───── Task data

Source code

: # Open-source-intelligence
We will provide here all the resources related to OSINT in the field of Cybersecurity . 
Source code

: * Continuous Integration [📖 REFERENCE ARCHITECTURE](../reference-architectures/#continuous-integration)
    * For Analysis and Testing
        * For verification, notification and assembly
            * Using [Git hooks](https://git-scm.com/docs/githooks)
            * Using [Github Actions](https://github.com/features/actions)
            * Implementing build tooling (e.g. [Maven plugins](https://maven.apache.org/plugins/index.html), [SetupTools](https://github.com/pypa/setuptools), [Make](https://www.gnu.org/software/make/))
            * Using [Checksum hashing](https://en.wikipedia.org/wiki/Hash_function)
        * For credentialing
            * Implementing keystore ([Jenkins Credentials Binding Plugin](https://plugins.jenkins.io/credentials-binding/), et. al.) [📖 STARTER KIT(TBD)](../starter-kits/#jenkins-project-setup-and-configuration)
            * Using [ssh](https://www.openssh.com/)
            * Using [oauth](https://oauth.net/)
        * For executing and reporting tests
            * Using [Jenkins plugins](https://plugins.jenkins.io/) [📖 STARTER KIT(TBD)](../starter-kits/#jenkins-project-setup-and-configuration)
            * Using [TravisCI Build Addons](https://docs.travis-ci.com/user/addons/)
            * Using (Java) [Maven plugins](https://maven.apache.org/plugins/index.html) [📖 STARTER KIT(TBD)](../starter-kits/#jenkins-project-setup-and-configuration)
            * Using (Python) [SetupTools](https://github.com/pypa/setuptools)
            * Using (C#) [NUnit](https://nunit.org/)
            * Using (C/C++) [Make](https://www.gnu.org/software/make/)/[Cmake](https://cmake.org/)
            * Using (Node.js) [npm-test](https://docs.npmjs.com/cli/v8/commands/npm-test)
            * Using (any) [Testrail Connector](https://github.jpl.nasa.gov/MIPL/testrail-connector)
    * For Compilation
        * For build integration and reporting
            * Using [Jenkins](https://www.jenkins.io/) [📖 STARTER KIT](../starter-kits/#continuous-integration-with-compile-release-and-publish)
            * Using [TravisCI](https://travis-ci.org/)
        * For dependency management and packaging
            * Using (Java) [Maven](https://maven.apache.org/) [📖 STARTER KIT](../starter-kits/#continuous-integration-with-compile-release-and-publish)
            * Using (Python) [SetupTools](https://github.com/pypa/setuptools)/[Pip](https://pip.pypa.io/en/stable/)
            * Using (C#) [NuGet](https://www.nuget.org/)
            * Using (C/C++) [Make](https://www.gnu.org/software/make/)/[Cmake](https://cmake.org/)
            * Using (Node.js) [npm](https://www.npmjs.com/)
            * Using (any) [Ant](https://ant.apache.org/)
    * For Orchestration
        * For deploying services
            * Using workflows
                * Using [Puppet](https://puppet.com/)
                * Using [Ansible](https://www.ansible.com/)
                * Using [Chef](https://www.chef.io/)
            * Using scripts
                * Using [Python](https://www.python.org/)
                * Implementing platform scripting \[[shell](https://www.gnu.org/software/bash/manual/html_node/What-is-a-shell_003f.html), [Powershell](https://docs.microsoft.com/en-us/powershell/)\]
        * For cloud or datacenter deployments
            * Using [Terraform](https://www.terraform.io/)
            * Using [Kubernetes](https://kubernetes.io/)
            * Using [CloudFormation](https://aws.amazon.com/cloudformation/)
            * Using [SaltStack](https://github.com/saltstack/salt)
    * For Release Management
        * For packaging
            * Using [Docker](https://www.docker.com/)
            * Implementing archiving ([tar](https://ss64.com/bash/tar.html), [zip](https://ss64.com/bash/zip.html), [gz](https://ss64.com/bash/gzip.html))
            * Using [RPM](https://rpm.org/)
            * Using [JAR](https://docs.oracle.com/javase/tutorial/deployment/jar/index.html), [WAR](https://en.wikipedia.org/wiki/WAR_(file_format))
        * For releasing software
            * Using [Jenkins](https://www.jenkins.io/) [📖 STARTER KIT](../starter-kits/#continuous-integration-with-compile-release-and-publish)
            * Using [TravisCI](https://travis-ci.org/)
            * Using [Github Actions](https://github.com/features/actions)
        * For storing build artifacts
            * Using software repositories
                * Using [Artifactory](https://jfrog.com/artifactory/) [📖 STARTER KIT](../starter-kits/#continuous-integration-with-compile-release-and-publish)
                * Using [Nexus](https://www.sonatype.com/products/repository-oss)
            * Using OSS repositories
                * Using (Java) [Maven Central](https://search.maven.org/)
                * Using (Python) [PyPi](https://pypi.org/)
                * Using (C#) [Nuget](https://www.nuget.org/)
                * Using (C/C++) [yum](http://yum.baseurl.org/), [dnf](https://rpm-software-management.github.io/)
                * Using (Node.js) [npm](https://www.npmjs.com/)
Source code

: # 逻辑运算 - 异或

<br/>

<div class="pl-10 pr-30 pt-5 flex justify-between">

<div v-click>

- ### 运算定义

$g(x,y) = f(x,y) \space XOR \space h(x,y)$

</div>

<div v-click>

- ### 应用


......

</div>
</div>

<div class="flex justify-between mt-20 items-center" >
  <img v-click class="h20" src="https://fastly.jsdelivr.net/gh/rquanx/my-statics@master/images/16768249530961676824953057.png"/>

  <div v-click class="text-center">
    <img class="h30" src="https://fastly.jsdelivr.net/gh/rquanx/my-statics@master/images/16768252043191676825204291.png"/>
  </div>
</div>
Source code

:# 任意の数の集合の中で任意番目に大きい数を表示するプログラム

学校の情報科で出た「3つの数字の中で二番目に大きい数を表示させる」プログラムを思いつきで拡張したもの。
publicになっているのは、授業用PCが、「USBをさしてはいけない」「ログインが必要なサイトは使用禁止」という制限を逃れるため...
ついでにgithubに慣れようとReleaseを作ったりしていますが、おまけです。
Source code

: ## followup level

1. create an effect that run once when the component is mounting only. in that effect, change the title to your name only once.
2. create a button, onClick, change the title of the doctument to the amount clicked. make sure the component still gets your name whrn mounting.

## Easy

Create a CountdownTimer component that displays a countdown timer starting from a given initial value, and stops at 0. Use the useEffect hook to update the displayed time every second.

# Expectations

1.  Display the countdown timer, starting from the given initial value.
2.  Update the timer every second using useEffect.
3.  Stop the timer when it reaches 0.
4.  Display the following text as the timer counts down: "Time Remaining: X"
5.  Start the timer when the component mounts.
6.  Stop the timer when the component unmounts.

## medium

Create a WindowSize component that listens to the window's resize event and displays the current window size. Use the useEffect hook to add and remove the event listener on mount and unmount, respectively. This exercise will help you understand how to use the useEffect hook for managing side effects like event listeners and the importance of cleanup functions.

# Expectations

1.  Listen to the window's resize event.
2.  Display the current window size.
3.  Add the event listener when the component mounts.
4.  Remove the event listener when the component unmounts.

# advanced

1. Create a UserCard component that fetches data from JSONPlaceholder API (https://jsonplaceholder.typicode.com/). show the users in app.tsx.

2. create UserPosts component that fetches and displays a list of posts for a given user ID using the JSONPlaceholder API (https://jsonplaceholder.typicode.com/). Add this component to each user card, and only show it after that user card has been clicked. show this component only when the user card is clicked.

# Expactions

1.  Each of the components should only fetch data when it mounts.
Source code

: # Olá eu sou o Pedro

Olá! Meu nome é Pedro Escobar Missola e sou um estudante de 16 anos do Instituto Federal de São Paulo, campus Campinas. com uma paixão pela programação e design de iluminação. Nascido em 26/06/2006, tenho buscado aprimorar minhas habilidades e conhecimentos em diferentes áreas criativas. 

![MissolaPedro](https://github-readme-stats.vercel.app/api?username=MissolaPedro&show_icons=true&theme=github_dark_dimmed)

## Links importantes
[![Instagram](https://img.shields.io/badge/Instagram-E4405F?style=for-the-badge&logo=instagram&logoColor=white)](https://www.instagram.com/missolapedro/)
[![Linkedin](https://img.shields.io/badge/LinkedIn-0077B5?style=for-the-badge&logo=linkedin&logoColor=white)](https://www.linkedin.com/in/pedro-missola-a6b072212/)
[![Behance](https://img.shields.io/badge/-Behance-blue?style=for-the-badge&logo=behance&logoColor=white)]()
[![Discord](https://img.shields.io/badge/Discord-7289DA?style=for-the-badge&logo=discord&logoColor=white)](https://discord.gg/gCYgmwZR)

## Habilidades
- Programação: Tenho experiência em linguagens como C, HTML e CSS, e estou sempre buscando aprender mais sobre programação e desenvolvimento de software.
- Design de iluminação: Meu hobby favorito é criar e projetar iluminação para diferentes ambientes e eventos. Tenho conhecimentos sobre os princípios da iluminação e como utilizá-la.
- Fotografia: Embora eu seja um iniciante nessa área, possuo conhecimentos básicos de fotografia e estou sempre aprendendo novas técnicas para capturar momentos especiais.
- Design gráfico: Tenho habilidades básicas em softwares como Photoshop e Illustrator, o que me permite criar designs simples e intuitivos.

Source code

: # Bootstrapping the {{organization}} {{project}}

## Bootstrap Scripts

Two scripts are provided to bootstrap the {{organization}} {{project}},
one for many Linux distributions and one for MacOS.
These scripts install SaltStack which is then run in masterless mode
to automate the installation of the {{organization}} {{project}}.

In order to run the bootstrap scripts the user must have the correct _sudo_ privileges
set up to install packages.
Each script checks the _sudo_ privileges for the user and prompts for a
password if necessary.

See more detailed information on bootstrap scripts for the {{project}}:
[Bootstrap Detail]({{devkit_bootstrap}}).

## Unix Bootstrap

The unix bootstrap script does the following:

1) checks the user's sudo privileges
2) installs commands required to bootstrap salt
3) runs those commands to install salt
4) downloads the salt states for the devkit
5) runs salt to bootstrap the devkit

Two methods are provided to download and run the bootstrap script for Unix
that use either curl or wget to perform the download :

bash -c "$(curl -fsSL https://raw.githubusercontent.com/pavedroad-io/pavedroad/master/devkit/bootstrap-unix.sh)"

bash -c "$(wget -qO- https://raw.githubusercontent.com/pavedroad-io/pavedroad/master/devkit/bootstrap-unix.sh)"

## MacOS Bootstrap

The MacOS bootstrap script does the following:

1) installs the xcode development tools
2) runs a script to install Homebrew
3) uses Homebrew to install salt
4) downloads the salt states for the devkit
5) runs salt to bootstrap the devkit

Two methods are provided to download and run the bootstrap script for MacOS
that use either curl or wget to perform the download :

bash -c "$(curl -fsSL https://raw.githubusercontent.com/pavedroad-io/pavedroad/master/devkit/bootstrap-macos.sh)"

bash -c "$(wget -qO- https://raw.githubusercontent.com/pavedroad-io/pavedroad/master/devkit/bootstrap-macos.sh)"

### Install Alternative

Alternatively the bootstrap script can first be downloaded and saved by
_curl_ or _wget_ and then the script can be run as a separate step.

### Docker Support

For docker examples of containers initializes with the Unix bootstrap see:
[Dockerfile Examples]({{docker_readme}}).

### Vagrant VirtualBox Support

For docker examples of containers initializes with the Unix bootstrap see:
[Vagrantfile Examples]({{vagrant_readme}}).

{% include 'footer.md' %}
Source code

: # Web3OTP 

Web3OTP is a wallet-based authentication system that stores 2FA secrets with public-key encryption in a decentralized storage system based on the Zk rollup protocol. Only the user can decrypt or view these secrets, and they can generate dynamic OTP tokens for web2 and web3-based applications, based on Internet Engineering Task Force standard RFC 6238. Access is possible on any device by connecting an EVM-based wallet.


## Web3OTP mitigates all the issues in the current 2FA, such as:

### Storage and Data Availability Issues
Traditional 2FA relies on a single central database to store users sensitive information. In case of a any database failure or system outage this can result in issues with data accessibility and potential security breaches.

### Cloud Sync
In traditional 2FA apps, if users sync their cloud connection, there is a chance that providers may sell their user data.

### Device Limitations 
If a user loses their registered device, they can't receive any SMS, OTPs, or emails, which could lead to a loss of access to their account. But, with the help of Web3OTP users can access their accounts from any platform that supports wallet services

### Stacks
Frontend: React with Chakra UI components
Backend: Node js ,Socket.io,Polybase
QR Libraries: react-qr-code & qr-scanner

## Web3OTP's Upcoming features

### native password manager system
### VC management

──────────

# [What you are asked to do]
Nothing but the lines from the one containing "If a user loses" to the end of the records above should appear, each copied exactly.

# [Reply to the exercise]
If a user loses their registered device, they can't receive any SMS, OTPs, or emails, which could lead to a loss of access to their account. But, with the help of Web3OTP users can access their accounts from any platform that supports wallet services

### Stacks
Frontend: React with Chakra UI components
Backend: Node js ,Socket.io,Polybase
QR Libraries: react-qr-code & qr-scanner

## Web3OTP's Upcoming features

### native password manager system
### VC management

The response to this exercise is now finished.